Snapshots are operational debt with compounding interest. Keep them when they have a purpose: a short safety net for a risky change.
Don’t keep them “because storage is cheap.” On thin provisioning, storage is not cheap; it’s just deferred.

Discard: enable it, then prove it’s working

Enabling discard on a Proxmox disk is necessary but not sufficient. Guests need to issue trims. Some filesystems and workloads benefit from periodic fstrim
rather than continuous discard mounts. Test on your workload, but don’t skip it.

Autoextend: a good servant, a terrible boss

LVM autoextend can save you from slow growth surprises, but it can’t conjure space. It only consumes VG free extents. If you run your VG to zero free space,
autoextend becomes a false sense of safety—like a spare tire made of cardboard.

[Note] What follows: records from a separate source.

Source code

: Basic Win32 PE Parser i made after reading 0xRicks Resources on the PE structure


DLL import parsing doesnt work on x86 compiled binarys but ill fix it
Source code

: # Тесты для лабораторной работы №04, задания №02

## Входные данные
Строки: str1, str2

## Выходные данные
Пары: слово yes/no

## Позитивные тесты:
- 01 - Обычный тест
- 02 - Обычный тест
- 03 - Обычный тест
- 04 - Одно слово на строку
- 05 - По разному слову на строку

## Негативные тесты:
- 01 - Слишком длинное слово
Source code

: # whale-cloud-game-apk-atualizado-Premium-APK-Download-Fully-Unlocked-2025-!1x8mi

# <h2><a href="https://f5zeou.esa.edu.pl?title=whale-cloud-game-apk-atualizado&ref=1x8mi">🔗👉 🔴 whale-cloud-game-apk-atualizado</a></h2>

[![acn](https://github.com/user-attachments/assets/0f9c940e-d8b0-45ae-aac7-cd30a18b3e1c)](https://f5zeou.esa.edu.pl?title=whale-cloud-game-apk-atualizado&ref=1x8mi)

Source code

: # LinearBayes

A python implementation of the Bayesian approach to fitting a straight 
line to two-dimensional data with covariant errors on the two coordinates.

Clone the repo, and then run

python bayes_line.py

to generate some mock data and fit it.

One quote to keep you honest

Paraphrased idea from John Allspaw: reliability comes from how your system behaves under stress, not from wishing stress won’t happen.

FAQ

1) Can I fix “out of data space” without rebooting the Proxmox host?

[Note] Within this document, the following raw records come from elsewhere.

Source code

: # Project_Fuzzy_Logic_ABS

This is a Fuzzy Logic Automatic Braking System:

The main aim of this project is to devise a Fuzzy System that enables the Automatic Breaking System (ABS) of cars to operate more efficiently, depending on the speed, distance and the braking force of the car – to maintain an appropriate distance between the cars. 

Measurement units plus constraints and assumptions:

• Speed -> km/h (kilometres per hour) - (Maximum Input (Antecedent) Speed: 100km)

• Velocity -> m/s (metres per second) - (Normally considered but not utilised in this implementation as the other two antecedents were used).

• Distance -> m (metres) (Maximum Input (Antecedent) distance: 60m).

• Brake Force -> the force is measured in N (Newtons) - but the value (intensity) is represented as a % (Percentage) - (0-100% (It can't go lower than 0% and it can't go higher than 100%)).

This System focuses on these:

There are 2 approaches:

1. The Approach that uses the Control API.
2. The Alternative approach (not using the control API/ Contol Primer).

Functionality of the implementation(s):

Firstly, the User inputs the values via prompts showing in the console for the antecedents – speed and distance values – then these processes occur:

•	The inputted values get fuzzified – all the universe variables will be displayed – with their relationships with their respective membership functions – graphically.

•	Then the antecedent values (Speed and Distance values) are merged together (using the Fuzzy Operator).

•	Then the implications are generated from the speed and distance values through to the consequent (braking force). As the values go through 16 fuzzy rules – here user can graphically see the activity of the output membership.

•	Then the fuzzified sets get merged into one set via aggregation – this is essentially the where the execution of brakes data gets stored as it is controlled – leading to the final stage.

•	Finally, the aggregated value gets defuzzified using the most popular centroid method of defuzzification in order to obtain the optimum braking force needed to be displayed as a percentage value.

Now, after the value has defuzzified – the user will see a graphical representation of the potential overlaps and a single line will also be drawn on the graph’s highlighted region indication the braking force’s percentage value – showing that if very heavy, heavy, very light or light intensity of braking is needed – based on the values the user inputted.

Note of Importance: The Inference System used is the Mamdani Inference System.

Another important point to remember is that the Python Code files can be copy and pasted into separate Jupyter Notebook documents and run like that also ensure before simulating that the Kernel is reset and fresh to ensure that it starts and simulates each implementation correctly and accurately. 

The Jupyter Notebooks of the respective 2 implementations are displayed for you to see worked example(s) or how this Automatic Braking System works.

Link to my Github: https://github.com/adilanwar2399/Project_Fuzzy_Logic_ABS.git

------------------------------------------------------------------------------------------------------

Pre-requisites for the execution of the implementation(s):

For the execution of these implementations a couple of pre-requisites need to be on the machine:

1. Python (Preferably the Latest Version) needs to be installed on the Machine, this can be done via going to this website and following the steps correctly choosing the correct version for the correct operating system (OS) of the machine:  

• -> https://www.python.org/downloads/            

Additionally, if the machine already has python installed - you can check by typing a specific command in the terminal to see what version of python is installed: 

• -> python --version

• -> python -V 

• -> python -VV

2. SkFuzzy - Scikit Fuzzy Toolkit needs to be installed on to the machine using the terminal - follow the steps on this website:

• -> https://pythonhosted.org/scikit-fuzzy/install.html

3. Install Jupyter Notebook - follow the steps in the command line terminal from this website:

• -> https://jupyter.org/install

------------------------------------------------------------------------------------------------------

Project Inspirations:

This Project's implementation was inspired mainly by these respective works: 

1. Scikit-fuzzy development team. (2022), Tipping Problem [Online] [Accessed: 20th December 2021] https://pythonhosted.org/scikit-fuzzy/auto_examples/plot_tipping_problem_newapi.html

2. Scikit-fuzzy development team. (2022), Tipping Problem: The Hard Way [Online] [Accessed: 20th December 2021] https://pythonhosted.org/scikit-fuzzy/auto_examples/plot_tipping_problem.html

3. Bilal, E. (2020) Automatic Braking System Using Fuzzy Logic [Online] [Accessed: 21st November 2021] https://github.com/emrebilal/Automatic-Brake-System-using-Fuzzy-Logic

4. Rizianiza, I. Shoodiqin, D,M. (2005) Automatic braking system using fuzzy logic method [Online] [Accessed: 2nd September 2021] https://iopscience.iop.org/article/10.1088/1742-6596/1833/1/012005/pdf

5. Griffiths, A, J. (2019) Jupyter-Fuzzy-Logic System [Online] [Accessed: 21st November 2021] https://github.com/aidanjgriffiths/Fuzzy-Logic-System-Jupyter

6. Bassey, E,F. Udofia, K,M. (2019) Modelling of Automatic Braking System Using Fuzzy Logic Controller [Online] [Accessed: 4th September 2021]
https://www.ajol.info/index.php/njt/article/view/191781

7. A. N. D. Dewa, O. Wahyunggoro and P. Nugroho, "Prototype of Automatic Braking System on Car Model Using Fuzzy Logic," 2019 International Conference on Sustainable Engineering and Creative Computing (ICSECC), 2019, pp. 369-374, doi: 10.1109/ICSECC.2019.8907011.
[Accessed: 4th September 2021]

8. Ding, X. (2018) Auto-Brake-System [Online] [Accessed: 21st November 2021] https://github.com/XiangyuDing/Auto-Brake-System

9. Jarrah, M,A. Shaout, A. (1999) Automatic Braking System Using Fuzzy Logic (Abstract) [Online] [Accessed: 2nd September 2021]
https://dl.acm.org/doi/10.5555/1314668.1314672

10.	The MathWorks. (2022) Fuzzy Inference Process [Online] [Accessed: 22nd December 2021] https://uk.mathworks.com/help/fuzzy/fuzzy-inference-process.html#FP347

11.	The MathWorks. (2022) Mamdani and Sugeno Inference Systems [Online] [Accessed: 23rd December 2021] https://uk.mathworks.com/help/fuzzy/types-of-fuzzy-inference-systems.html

Usually yes. Extending the thinpool and deleting snapshots/orphans are typically online operations. Reboots are for when you’ve dug a deeper hole (or for kernel/driver issues),
not for basic capacity fixes.

2) What’s the difference between thinpool “data” and “metadata” space?

Data is the actual stored blocks for VM disks. Metadata is the mapping database that tracks where each virtual block lives in the pool and how snapshots relate.
You can be “out of space” in either, and the symptoms can look similar.

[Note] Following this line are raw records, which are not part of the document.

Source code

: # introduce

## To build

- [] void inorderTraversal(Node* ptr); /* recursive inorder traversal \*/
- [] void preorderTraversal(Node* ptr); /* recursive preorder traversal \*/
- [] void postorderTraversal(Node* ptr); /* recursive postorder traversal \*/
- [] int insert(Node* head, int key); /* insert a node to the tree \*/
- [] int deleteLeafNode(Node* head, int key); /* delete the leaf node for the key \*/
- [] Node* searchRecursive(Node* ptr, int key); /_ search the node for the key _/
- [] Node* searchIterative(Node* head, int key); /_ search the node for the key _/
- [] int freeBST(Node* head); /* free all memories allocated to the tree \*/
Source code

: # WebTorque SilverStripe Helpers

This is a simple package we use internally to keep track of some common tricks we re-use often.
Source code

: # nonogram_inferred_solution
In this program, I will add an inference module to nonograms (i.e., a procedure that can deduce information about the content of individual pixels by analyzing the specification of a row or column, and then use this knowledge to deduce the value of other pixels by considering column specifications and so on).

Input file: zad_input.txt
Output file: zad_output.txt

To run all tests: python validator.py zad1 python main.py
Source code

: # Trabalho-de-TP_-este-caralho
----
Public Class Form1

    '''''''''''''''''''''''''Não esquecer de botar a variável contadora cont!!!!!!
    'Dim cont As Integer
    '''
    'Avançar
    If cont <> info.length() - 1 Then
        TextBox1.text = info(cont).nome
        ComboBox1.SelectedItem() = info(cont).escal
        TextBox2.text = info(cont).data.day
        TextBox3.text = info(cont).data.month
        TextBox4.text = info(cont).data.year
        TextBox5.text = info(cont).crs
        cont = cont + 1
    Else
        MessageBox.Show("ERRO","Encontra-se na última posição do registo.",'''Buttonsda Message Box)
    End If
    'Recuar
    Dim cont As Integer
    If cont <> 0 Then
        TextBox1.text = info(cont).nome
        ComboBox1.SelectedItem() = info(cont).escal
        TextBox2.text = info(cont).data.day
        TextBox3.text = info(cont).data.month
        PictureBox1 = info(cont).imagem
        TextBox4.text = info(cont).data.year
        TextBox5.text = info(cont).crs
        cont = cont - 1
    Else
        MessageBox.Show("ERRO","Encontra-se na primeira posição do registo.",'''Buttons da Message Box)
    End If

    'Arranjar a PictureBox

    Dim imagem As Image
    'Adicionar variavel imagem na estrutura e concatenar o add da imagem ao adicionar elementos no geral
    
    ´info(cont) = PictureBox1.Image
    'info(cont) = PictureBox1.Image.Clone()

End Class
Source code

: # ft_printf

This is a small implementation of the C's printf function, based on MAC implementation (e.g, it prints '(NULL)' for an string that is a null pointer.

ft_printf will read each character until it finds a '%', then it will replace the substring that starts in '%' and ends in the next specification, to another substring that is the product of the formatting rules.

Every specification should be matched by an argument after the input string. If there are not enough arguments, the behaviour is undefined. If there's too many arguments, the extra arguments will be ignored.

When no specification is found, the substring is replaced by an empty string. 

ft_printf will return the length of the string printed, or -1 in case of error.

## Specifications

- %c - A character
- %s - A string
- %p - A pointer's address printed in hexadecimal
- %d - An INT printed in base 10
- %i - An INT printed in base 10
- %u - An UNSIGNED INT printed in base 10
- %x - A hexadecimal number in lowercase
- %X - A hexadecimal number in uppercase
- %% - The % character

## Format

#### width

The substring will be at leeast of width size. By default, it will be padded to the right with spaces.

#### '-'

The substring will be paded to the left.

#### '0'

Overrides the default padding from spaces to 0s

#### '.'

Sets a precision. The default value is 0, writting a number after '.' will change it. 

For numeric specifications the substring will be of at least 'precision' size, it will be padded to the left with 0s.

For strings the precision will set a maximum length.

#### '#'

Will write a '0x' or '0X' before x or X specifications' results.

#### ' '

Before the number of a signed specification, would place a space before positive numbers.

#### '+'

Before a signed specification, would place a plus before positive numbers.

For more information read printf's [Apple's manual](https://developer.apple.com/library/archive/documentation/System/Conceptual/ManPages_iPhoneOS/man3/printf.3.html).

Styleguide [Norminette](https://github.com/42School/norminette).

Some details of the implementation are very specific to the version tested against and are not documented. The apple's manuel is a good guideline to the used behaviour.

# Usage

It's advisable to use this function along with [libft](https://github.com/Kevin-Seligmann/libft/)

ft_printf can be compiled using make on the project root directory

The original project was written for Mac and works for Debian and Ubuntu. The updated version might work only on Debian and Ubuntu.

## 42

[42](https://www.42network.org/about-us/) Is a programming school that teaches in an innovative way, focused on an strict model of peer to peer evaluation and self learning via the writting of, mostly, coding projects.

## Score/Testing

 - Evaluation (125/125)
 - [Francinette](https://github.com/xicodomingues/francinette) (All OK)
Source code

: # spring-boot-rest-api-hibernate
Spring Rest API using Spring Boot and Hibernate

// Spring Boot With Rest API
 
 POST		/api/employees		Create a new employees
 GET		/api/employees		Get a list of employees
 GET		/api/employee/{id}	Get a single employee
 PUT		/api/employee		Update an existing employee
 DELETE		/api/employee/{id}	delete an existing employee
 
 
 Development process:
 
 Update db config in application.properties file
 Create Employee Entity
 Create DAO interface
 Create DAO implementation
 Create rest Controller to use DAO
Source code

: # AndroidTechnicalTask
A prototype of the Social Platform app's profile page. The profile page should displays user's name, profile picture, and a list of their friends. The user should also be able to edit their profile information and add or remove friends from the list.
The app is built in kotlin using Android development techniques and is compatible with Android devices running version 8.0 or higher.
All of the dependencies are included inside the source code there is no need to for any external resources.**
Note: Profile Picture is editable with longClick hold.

3) Why doesn’t deleting files inside the VM free space on the host?

Because the thinpool only knows blocks are reusable when it receives discards. Deleting a file marks blocks free inside the filesystem, but without TRIM/discard,
the underlying storage still considers them allocated.

4) Is enabling `discard=on` safe for all VMs?

For most general workloads, yes—and it’s usually the correct default on thin provisioning. For some latency-sensitive workloads, test first.
The bigger risk is running thin without reclamation and then acting surprised when it fills.

5) I deleted snapshots but Data% barely moved. Why?

Either the snapshots weren’t the main consumer, or the pool is filled by active data still referenced by current disks, or you’re actually constrained by metadata.
Also, “barely moved” might still be meaningful if your pool is multi-terabyte; verify with lvs and correlate with churn sources.

6) Should I add more metadata space even if Meta% isn’t high?

If you use snapshots heavily or run high churn, yes—within reason. Metadata extension is cheap compared to an incident where metadata hits 100% and the pool goes sideways.

7) Can I shrink a VM disk to reclaim thinpool space?

Shrinking is possible but rarely the first move: it requires filesystem shrinking inside the guest (and that’s not always supported), and it’s operationally risky.
Prefer discard-based reclamation and snapshot cleanup. Expand capacity if you can.

8) What’s the safest “first action” when the pool is at 99% and VMs are slow?

Stop or pause the largest write generators (backups/restores/log storms), then create space by deleting snapshots/orphans or extending the pool.
Don’t start “cleanup” inside guests and hope it reaches the host. Hope is not a storage driver.

9) Why did it fill so fast when the VM disks aren’t that large?

Thinpool fullness is about physical written blocks, not virtual disk sizes. High-churn patterns (databases, logs, CI workspaces), plus snapshots, can multiply physical usage quickly.

10) If I extend the thinpool, will Proxmox automatically notice?

Yes in most cases; Proxmox reads LVM state and will reflect new capacity in pvesm status. If it doesn’t update immediately, re-check that you extended the right LV
and that the storage definition points to that pool.

Conclusion: next steps you should do today

If you’re reading this mid-incident, do three things in order: confirm whether data or metadata is full, reclaim space by deleting snapshots and proven orphans,
then extend the thinpool (and metadata) if you have any capacity to add. That gets you out of the danger zone without destroying VMs.

Then do the part that prevents the sequel: enable discard end-to-end, run trims, set snapshot retention like an adult, and add monitoring on thinpool Data% and Meta%.
Make storage boring again. Your future self is already tired.